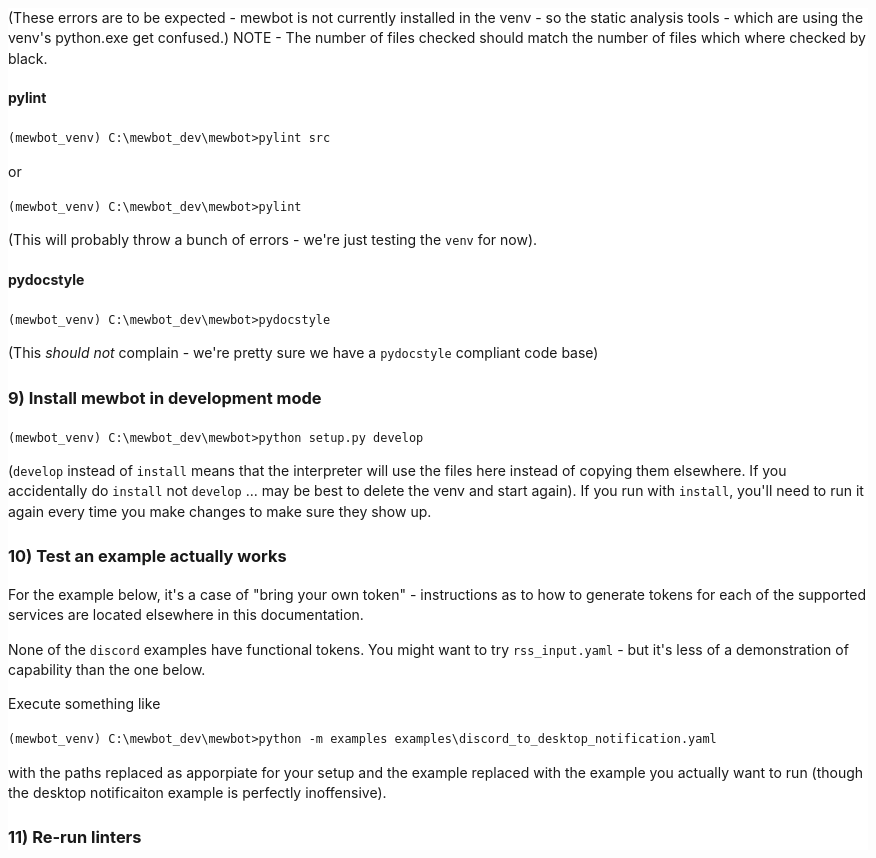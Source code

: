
 ```shell
```

(These errors are to be expected - mewbot is not currently installed in the venv - so the static analysis tools - which are using the venv's python.exe get confused.)
NOTE - The number of files checked should match the number of files which where checked by black.

#### pylint

```shell
(mewbot_venv) C:\mewbot_dev\mewbot>pylint src
```

or

```shell
(mewbot_venv) C:\mewbot_dev\mewbot>pylint
```

(This will probably throw a bunch of errors - we're just testing the `venv` for now).

#### pydocstyle

```shell
(mewbot_venv) C:\mewbot_dev\mewbot>pydocstyle
```

(This _should not_ complain - we're pretty sure we have a `pydocstyle` compliant code base)

### 9) Install mewbot in development mode

```shell
(mewbot_venv) C:\mewbot_dev\mewbot>python setup.py develop
```

(`develop` instead of `install` means that the interpreter will use the files here instead of copying them elsewhere.
If you accidentally do `install` not `develop` ... may be best to delete the venv and start again).
If you run with `install`, you'll need to run it again every time you make changes to make sure they show up.

### 10) Test an example actually works

For the example below, it's a case of "bring your own token" - instructions as to how to generate tokens for each of the supported services are located elsewhere in this documentation.

None of the `discord` examples have functional tokens. 
You might want to try `rss_input.yaml` - but it's less of a demonstration of capability than the one below.

Execute something like

```shell
(mewbot_venv) C:\mewbot_dev\mewbot>python -m examples examples\discord_to_desktop_notification.yaml
```

with the paths replaced as apporpiate for your setup and the example replaced with the example you actually want to run (though the desktop notificaiton example is perfectly inoffensive).

### 11) Re-run linters

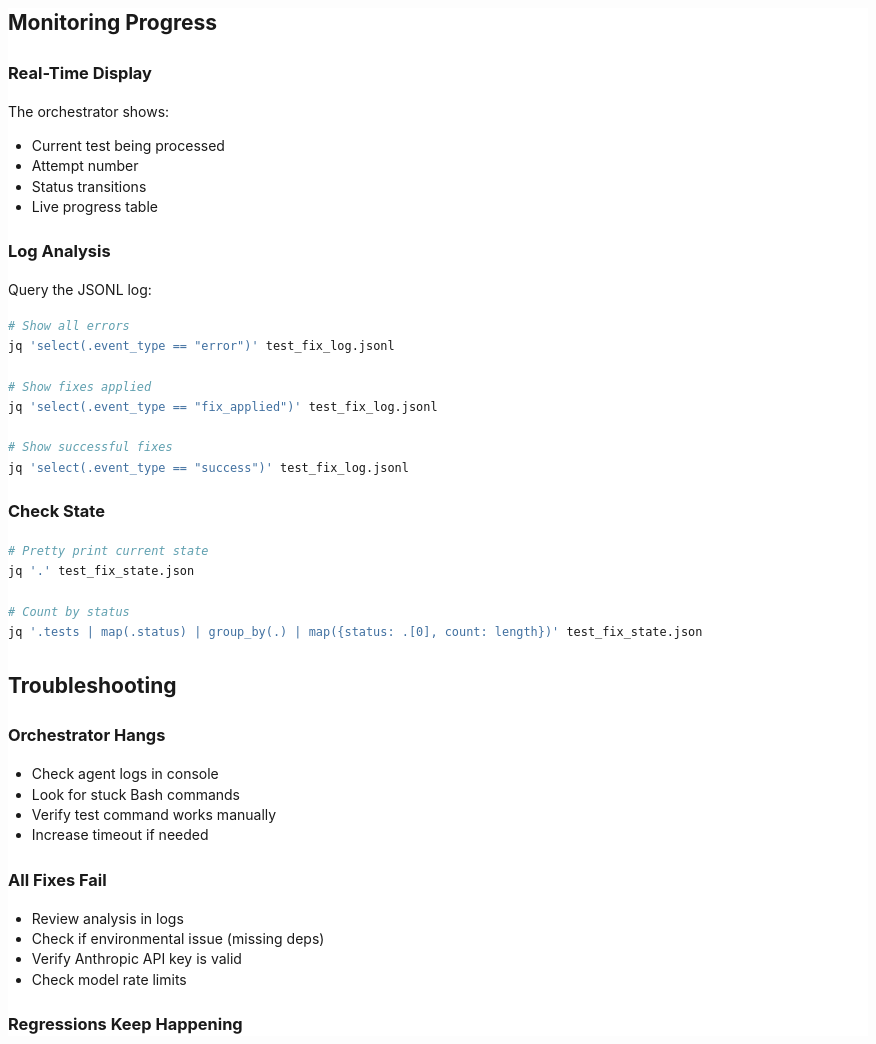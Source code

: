 ## Monitoring Progress

### Real-Time Display

The orchestrator shows:
- Current test being processed
- Attempt number
- Status transitions
- Live progress table

### Log Analysis

Query the JSONL log:

```bash
# Show all errors
jq 'select(.event_type == "error")' test_fix_log.jsonl

# Show fixes applied
jq 'select(.event_type == "fix_applied")' test_fix_log.jsonl

# Show successful fixes
jq 'select(.event_type == "success")' test_fix_log.jsonl
```

### Check State

```bash
# Pretty print current state
jq '.' test_fix_state.json

# Count by status
jq '.tests | map(.status) | group_by(.) | map({status: .[0], count: length})' test_fix_state.json
```

## Troubleshooting

### Orchestrator Hangs

- Check agent logs in console
- Look for stuck Bash commands
- Verify test command works manually
- Increase timeout if needed

### All Fixes Fail

- Review analysis in logs
- Check if environmental issue (missing deps)
- Verify Anthropic API key is valid
- Check model rate limits

### Regressions Keep Happening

* * * * *

_Task directions_:
With the pictures omitted, the records above are to be repeated exactly.

_Response box_:
Source code

:
 ```shell
```

(These errors are to be expected - mewbot is not currently installed in the venv - so the static analysis tools - which are using the venv's python.exe get confused.)
NOTE - The number of files checked should match the number of files which where checked by black.

#### pylint

```shell
(mewbot_venv) C:\mewbot_dev\mewbot>pylint src
```

or

```shell
(mewbot_venv) C:\mewbot_dev\mewbot>pylint
```

(This will probably throw a bunch of errors - we're just testing the `venv` for now).

#### pydocstyle

```shell
(mewbot_venv) C:\mewbot_dev\mewbot>pydocstyle
```

(This _should not_ complain - we're pretty sure we have a `pydocstyle` compliant code base)

### 9) Install mewbot in development mode

```shell
(mewbot_venv) C:\mewbot_dev\mewbot>python setup.py develop
```

(`develop` instead of `install` means that the interpreter will use the files here instead of copying them elsewhere.
If you accidentally do `install` not `develop` ... may be best to delete the venv and start again).
If you run with `install`, you'll need to run it again every time you make changes to make sure they show up.

### 10) Test an example actually works

For the example below, it's a case of "bring your own token" - instructions as to how to generate tokens for each of the supported services are located elsewhere in this documentation.

None of the `discord` examples have functional tokens. 
You might want to try `rss_input.yaml` - but it's less of a demonstration of capability than the one below.

Execute something like

```shell
(mewbot_venv) C:\mewbot_dev\mewbot>python -m examples examples\discord_to_desktop_notification.yaml
```

with the paths replaced as apporpiate for your setup and the example replaced with the example you actually want to run (though the desktop notificaiton example is perfectly inoffensive).

### 11) Re-run linters

Source code

: ## Monitoring Progress

### Real-Time Display

The orchestrator shows:
- Current test being processed
- Attempt number
- Status transitions
- Live progress table

### Log Analysis

Query the JSONL log:

```bash
# Show all errors
jq 'select(.event_type == "error")' test_fix_log.jsonl

# Show fixes applied
jq 'select(.event_type == "fix_applied")' test_fix_log.jsonl

# Show successful fixes
jq 'select(.event_type == "success")' test_fix_log.jsonl
```

### Check State

```bash
# Pretty print current state
jq '.' test_fix_state.json

# Count by status
jq '.tests | map(.status) | group_by(.) | map({status: .[0], count: length})' test_fix_state.json
```

## Troubleshooting

### Orchestrator Hangs

- Check agent logs in console
- Look for stuck Bash commands
- Verify test command works manually
- Increase timeout if needed

### All Fixes Fail

- Review analysis in logs
- Check if environmental issue (missing deps)
- Verify Anthropic API key is valid
- Check model rate limits

### Regressions Keep Happening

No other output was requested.